What this task involves — What you return should be the entries, unchanged, without their pictures.

=== Section Start ===

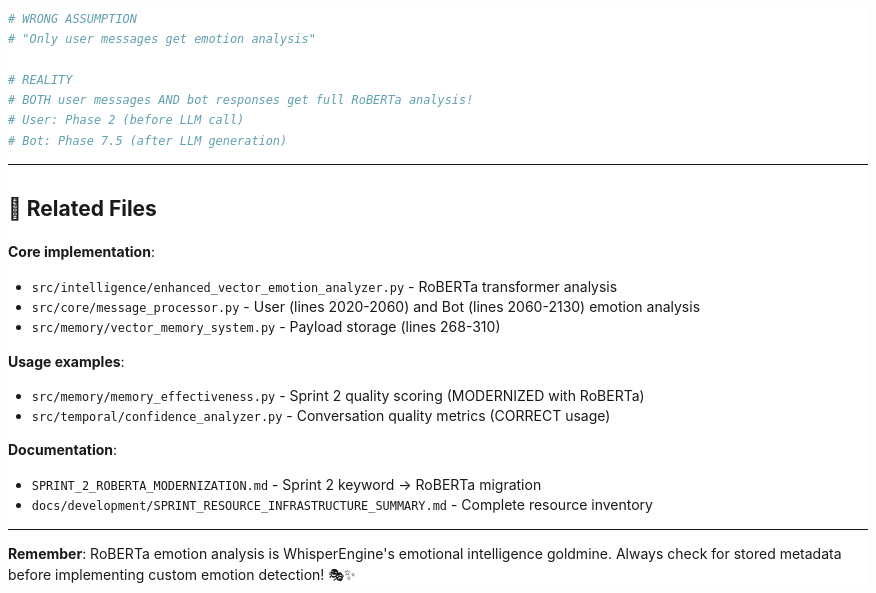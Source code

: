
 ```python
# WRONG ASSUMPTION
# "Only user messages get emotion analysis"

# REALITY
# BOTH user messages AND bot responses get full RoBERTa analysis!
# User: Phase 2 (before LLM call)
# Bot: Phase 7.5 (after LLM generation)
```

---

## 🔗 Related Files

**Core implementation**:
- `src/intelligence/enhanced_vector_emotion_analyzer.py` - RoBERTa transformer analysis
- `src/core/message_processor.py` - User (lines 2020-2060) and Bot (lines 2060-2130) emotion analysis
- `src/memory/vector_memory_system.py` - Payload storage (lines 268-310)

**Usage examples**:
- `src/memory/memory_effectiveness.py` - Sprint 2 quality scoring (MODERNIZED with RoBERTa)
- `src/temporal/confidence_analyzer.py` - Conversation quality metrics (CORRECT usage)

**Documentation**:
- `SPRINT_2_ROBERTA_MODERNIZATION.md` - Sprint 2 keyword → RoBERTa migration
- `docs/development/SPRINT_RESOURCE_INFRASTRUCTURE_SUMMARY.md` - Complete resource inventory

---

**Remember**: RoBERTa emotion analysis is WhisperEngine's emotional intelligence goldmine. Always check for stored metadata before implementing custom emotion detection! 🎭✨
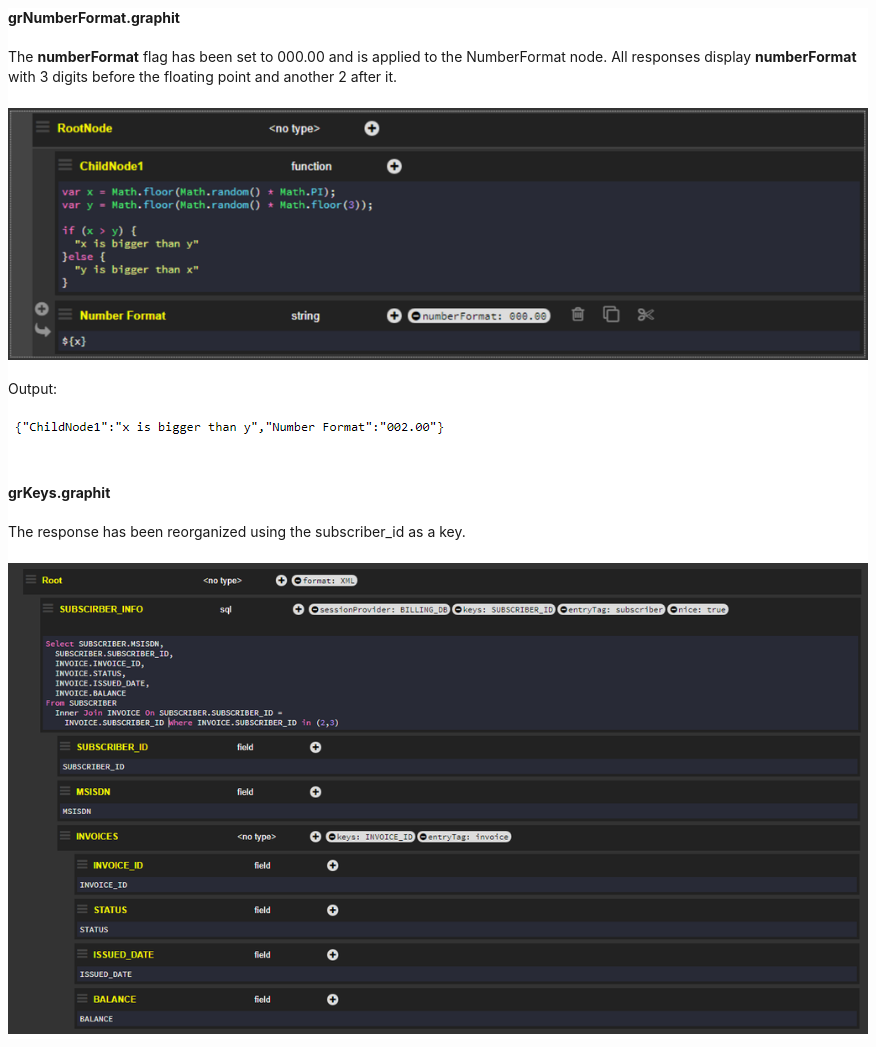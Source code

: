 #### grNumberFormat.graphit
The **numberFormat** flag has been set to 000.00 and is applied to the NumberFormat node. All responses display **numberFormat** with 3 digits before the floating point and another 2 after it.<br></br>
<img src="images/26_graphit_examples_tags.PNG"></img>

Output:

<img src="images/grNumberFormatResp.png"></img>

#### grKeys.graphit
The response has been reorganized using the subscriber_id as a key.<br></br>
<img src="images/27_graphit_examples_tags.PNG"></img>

=== Section End ===

Written solution —
Source code

:
 ```python
# WRONG ASSUMPTION
# "Only user messages get emotion analysis"

# REALITY
# BOTH user messages AND bot responses get full RoBERTa analysis!
# User: Phase 2 (before LLM call)
# Bot: Phase 7.5 (after LLM generation)
```

---

## 🔗 Related Files

**Core implementation**:
- `src/intelligence/enhanced_vector_emotion_analyzer.py` - RoBERTa transformer analysis
- `src/core/message_processor.py` - User (lines 2020-2060) and Bot (lines 2060-2130) emotion analysis
- `src/memory/vector_memory_system.py` - Payload storage (lines 268-310)

**Usage examples**:
- `src/memory/memory_effectiveness.py` - Sprint 2 quality scoring (MODERNIZED with RoBERTa)
- `src/temporal/confidence_analyzer.py` - Conversation quality metrics (CORRECT usage)

**Documentation**:
- `SPRINT_2_ROBERTA_MODERNIZATION.md` - Sprint 2 keyword → RoBERTa migration
- `docs/development/SPRINT_RESOURCE_INFRASTRUCTURE_SUMMARY.md` - Complete resource inventory

---

**Remember**: RoBERTa emotion analysis is WhisperEngine's emotional intelligence goldmine. Always check for stored metadata before implementing custom emotion detection! 🎭✨
Source code

: #### grNumberFormat.graphit
The **numberFormat** flag has been set to 000.00 and is applied to the NumberFormat node. All responses display **numberFormat** with 3 digits before the floating point and another 2 after it.<br></br>
<img src="images/26_graphit_examples_tags.PNG"></img>

Output:

<img src="images/grNumberFormatResp.png"></img>

#### grKeys.graphit
The response has been reorganized using the subscriber_id as a key.<br></br>
<img src="images/27_graphit_examples_tags.PNG"></img>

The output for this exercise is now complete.